An online master data system of facilities regulated by the Environmental Protection Agency is necessary to allow the public access to reliable environmental data and reduce administrative burdens, according to a report from a coalition of businesses, activists and state government officials.
A centralized, shared data system, accessible on the Internet, would give the public a better idea of the regulatory responsibilities of EPA-regulated facilities from megawatt power plants to neighborhood auto body shops, according to the report.
The system would reduce the administrative burden of reporting to several offices and help agencies manage their regulating responsibilities more efficiently. According to the report, the Office of Management and Budget has urged the EPA to develop a streamlined system for reporting facility data and making it available to the public.
The 86-page report and its eight recommendations are the work of the Environmental Information Consortium, which included representatives from EPA-regulated businesses, environmental groups, state environmental agencies, universities and consulting groups. The study was funded by EPA's Office of Environmental Information.
According to the report, the technical constraints and the structure of the EPA's information systems containing the data on regulated facilities has been "highly fragmented and incomplete." Currently the public lacks a complete picture of an EPA-regulated facility's environmental performance, the report stated, and the data provided by the EPA can inaccurately portray a company's status from time to time.
Separate records on data relating to air, water and waste are kept by state environmental agencies as well as different program offices in the EPA, leading to discrepancies in the data and the necessity for regulated facilities to report to multiple layers of state and federal regulating offices.
Other recommendations included in the report were the development of uniform procedures and definitions for operating the master system and for tracking the changes of identities of facilities' names, operations and ownership. The report also urged EPA to clarify its policies mandating that regulated facilities meet their reporting obligations by submitting their data to the master system.
Rather than creating an entire new system, the proposal suggests that the master data system would link the various systems already up and running. A price for the system detailed in the study and modeled after those already established at state environmental offices was not available.
Diane Esanu, a spokeswoman in the EPA's Office of Environmental Information, said they are reviewing the report and will hold off commenting on it until their assessment is complete.
According to EPA spokeswoman Suzanne Ackerman, the agency has been working on system standardization for five years.
"The data standards require agreement of all partners involved, which includes 50 states, the tribes and other federal agencies," Ackerman said. "Data standards are not something that EPA can decide on its own."

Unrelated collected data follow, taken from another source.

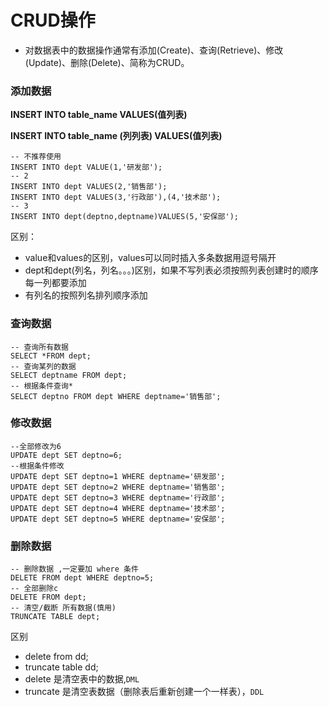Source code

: # CRUD操作

- 对数据表中的数据操作通常有添加(Create)、查询(Retrieve)、修改(Update)、删除(Delete)、简称为CRUD。

### 添加数据



**INSERT INTO table_name VALUES(值列表)** 

**INSERT INTO table_name (列列表) VALUES(值列表)**

```
-- 不推荐使用
INSERT INTO dept VALUE(1,'研发部');
-- 2
INSERT INTO dept VALUES(2,'销售部');
INSERT INTO dept VALUES(3,'行政部'),(4,'技术部');
-- 3
INSERT INTO dept(deptno,deptname)VALUES(5,'安保部');
```

区别：

- value和values的区别，values可以同时插入多条数据用逗号隔开
- dept和dept(列名，列名。。。)区别，如果不写列表必须按照列表创建时的顺序每一列都要添加
- 有列名的按照列名排列顺序添加

### 查询数据

```
-- 查询所有数据
SELECT *FROM dept;
-- 查询某列的数据
SELECT deptname FROM dept;
-- 根据条件查询*
SELECT deptno FROM dept WHERE deptname='销售部';
```

### 修改数据

```
--全部修改为6
UPDATE dept SET deptno=6;
--根据条件修改
UPDATE dept SET deptno=1 WHERE deptname='研发部';
UPDATE dept SET deptno=2 WHERE deptname='销售部';
UPDATE dept SET deptno=3 WHERE deptname='行政部';
UPDATE dept SET deptno=4 WHERE deptname='技术部';
UPDATE dept SET deptno=5 WHERE deptname='安保部';
```

### 删除数据

```
-- 删除数据 ,一定要加 where 条件
DELETE FROM dept WHERE deptno=5;
-- 全部删除c
DELETE FROM dept;
-- 清空/截断 所有数据(慎用)
TRUNCATE TABLE dept;
```

区别

- delete from dd;
- truncate table dd;
- delete 是清空表中的数据,`DML`
- truncate 是清空表数据（删除表后重新创建一个一样表），`DDL`

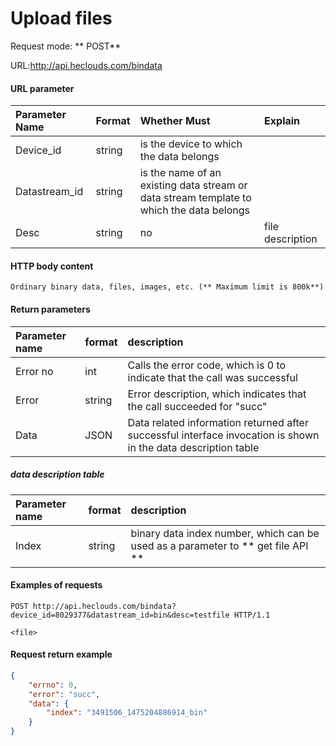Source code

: # Upload files
Request mode: ** POST**

URL:http://api.heclouds.com/bindata

#### URL parameter
Parameter Name | Format | Whether Must | Explain
:- | :- | :- | :- 
Device_id | string | is the device to which the data belongs
Datastream_id | string | is the name of an existing data stream or data stream template to which the data belongs
Desc | string | no | file description


#### HTTP body content
    Ordinary binary data, files, images, etc. (** Maximum limit is 800k**)

#### Return parameters
Parameter name | format | description
:- | :- | :- 
Error no | int | Calls the error code, which is 0 to indicate that the call was successful
Error | string | Error description, which indicates that the call succeeded for "succ"
Data | JSON | Data related information returned after successful interface invocation is shown in the data description table

##### data description table
Parameter name | format | description
:- | :- | :- 
Index | string | binary data index number, which can be used as a parameter to ** get file API **

#### Examples of requests


```text
POST http://api.heclouds.com/bindata?device_id=8029377&datastream_id=bin&desc=testfile HTTP/1.1

<file>
```

#### Request return example
```json
{
    "errno": 0,
    "error": "succ",
    "data": {
        "index": "3491506_1475204886914_bin"
    }
}
```
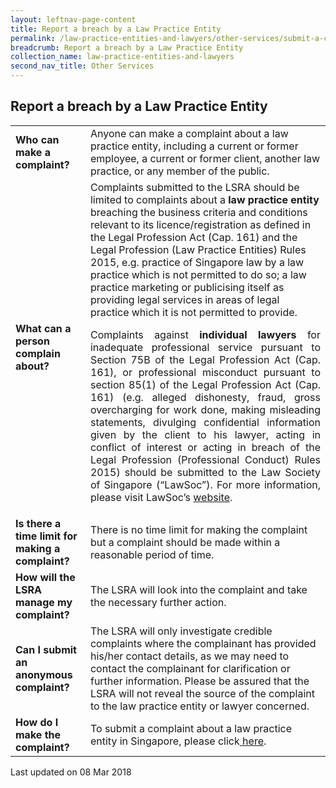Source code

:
 ```yaml
---
layout: leftnav-page-content
title: Report a breach by a Law Practice Entity
permalink: /law-practice-entities-and-lawyers/other-services/submit-a-complaint-about-a-law-practice-entity/
breadcrumb: Report a breach by a Law Practice Entity
collection_name: law-practice-entities-and-lawyers
second_nav_title: Other Services
---
```


Report a breach by a Law Practice Entity
---

<table>
  <tr>
    <td>
      <b>Who can make a complaint?</b>
    </td>
    <td>Anyone can make a complaint about a law practice entity, including a current or former employee, a current or former client, another law practice, or any member of the public.</td>
  </tr>
  <tr>
    <td>
      <b>What can a person complain about?</b>
    </td>
    <td>Complaints submitted to the LSRA should be limited to complaints about a <b>law practice entity</b> breaching the business criteria and conditions relevant to its licence/registration as defined in the Legal Profession Act (Cap. 161) and the Legal Profession (Law Practice Entities) Rules 2015, e.g. practice of Singapore law by a law practice which is not permitted to do so; a law practice marketing or publicising itself as providing legal services in areas of legal practice which it is not permitted to provide.<br>

<p style="text-align: justify">Complaints against <b>individual lawyers</b> for inadequate professional service pursuant to Section 75B of the Legal Profession Act (Cap. 161), or professional misconduct pursuant to section 85(1) of the Legal Profession Act (Cap. 161) (e.g. alleged dishonesty, fraud, gross overcharging for work done, making misleading statements, divulging confidential information given by the client to his lawyer, acting in conflict of interest or acting in breach of the Legal Profession (Professional Conduct) Rules 2015) should be submitted to the Law Society of Singapore (“LawSoc”). For more information, please visit LawSoc’s <a href="https://www.lawsociety.org.sg/For-Public/YoutheLawyer/ComplaintsAgainstaLawyer" target="_blank">website</a>.</td>
  </tr>
  <tr>
    <td>
      <b>Is there a time limit for making a complaint?</b>
  </td>
    <td>There is no time limit for making the complaint but a complaint should be made within a reasonable period of time.</td>
  </tr>
  <tr>
    <td>
      <b>How will the LSRA manage my complaint?</b>
  </td>
    <td>The LSRA will look into the complaint and take the necessary further action. </td>
  </tr>
  <tr>
    <td>
      <b>Can I submit an anonymous complaint?</b>
  </td>
    <td>The LSRA will only investigate credible complaints where the complainant has provided his/her contact details, as we may need to contact the complainant for clarification or further information. Please be assured that the LSRA will not reveal the source of the complaint to the law practice entity or lawyer concerned.</td>
  </tr>
  <tr>
    <td>
      <b>How do I make the complaint?</b>
  </td>
    <td>To submit a complaint about a law practice entity in Singapore, please click<a href="https://www.mlaw.gov.sg/eservices/lsra/complaint-introduction/" target="_blank"> here</a>.</td>
  </tr>
</table>


<p class="right-side-updated">Last updated on 08 Mar 2018</p>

Suellen Keiner, the National Academy of Public Administration's vice president for programs and coordinator of the project, said that the report gives EPA a roadmap for establishing the master file and giving the public access to its data.
"It's pretty remarkable that the stakeholders from all sides of the issue were able to agree for the need of this integrated system," Keiner said. "This single master file will save the EPA a lot of money, and it will reduce the reporting burden on regulated facilities."